Presenter Biographies
Tariq Omar Ali, Assistant Professor of History at the University of Illinois, Urbana-Champaign. Professor Ali completed his dissertation titled "The Envelope of Global Trade: Political Economy and Intellectual History of Jute in the Bengal Delta, the 1850s to the 1950s" at Harvard University in August 2012. In his dissertation and current manuscript project, Tariq explores how the Bengal delta's integration into global circuits of commodity and capital shaped local economic, political and intellectual histories as well as how economic lives, social and cultural formations, and political processes in the delta were informed and influenced by the cultivation and trade of jute.
Marcello Flores, Professor of History at the University of Siena and director of the European Master in Human Rights and Genocide Studies at his university. He is the author of 9 award winning monographs, including: L'immagine dell'Urss. L'occidente e la Russia di Stalin (il Saggiatore, 1990) (The image of the USSR. The West and Stalin's Russia).
Daniel Gilbert, Assistant Professor, School of Employment and Labor Relations at the University of Illinois, Urbana-Champaign. Professor GIlbert is a labor and cultural historian of the modern United States. He is especially interested in the labor histories of workers in the culture industries, and the ways in which working people have shaped forms of cultural representation. His first book, Expanding the Strike Zone: Baseball in the Age of Free Agency (University of Massachusetts Press), was published in 2013. Along with his ongoing research on sports, Dan is working on a new project about the cultural history of public sector labor.
Jessica Graham, Assistant Professor of History at the University of California at San Diego. Her current book manuscript, Shifting the Meaning of Democracy: Racial Inclusion as a Strategy of the U.S. and Brazilian States, 1930-45, assesses Brazil and the United States during the Great Depression and World War II.
Jessica Greenberg, Associate Professor of Anthropology at the University of California, Urbana-Champaign. She is the author of After the Revolution: Youth, Democracy and the Politics of Disappointment in Serbia (Stanford University Press, 2014). Her research interests are in the anthropology of democracy, legal anthropology, postsocialism, youth, social movements, and revolution. She was awarded a 2016-2017 LAS Study in a Second Discipline, Law.

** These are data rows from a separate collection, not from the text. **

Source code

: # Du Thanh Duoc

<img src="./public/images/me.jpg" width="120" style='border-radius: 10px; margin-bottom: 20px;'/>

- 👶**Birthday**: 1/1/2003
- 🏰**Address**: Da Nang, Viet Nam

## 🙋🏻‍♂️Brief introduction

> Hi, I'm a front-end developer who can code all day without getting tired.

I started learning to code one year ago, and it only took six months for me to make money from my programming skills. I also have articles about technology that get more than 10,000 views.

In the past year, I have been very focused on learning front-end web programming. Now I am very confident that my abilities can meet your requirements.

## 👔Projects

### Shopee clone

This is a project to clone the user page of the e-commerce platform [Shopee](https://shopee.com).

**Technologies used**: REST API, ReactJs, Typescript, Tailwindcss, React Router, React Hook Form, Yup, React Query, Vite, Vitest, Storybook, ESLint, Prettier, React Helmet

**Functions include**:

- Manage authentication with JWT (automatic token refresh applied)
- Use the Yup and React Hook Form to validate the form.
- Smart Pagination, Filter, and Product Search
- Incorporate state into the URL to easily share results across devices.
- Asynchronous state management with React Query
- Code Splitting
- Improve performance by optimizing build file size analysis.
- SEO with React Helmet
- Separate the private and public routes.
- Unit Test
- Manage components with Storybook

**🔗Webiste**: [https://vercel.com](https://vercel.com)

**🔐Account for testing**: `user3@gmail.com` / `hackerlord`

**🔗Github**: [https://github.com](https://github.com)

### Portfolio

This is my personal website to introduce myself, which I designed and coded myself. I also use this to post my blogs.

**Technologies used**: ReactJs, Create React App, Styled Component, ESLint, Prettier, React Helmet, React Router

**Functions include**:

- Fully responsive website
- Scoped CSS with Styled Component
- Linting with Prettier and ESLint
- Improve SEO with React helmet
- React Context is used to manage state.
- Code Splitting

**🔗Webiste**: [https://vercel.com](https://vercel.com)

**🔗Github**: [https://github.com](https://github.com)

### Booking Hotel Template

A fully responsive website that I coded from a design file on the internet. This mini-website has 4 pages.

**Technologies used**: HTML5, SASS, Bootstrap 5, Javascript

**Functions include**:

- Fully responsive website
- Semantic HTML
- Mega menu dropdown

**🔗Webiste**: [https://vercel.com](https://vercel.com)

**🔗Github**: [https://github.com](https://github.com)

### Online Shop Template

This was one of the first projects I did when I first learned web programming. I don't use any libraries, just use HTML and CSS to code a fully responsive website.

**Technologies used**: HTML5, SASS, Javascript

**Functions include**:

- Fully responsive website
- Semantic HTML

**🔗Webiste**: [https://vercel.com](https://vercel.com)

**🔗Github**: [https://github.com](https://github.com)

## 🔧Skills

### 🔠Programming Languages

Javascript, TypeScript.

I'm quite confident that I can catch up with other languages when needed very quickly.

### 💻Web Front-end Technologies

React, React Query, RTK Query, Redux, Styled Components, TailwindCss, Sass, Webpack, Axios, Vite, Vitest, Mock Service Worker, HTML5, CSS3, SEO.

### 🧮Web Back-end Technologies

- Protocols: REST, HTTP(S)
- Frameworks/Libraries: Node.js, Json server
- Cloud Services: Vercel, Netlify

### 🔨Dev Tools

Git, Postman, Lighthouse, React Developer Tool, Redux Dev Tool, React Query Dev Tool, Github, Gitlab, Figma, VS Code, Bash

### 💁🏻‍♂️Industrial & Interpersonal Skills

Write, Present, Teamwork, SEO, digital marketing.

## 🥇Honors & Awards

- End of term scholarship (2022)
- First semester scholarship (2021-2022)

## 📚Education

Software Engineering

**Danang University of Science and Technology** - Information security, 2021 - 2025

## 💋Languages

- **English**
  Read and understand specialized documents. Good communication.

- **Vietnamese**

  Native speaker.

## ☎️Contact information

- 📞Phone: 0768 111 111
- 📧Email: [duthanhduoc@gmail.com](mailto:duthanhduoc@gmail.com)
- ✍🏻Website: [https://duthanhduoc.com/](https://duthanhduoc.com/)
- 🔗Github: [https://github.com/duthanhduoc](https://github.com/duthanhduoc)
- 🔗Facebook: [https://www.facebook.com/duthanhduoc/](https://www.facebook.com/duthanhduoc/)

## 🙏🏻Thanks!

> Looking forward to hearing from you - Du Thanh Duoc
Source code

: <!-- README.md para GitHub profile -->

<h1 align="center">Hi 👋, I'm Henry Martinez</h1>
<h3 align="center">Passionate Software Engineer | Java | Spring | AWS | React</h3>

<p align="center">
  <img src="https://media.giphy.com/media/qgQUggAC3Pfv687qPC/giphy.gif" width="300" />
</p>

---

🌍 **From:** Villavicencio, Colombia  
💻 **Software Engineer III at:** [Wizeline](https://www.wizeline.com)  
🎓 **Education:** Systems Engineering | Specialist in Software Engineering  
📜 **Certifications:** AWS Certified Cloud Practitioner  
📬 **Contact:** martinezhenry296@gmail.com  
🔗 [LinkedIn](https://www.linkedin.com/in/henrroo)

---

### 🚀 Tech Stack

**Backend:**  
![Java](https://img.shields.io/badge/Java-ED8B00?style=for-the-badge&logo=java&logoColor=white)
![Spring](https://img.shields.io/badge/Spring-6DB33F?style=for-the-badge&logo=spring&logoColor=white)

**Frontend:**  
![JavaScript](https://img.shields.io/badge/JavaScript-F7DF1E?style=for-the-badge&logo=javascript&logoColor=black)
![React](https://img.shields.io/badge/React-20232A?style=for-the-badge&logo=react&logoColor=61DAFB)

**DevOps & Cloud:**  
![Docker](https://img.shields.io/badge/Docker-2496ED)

Erik McDuffie, Associate Professor of African American Studies and History at the University of Illinois, Urbana-Champaign. His research interests include the African diaspora, black radicalism, black feminism, black queer theory, and the Midwest. He is the author of Sojourning for Freedom: Black Women, American Communism, and the Making of Black Left Feminism (Duke University Press, 2011). He is the recipient of a National Endowment for the Humanities fellowship and an American Council for Learned Societies fellowship in support of his new book, tentatively titled Garveyism in the Diasporic Midwest: The American Heartland and Global Black Freedom, 1920-80.
Maple Razsa, Associate Professor of Global Studies at Colby College, Professor Rasza is the author of “Bastards of Utopia:” The Radical Imaginary from the fall of Socialism to the Occupy Movement (Indiana University Press, 2014); He is also the creator of several documentary films central to the themes of our “Ten Days” project, and has agreed to introduce and screen his 2010 Bastards of Utopia (54 min) during one of the evenings of the Fall symposium.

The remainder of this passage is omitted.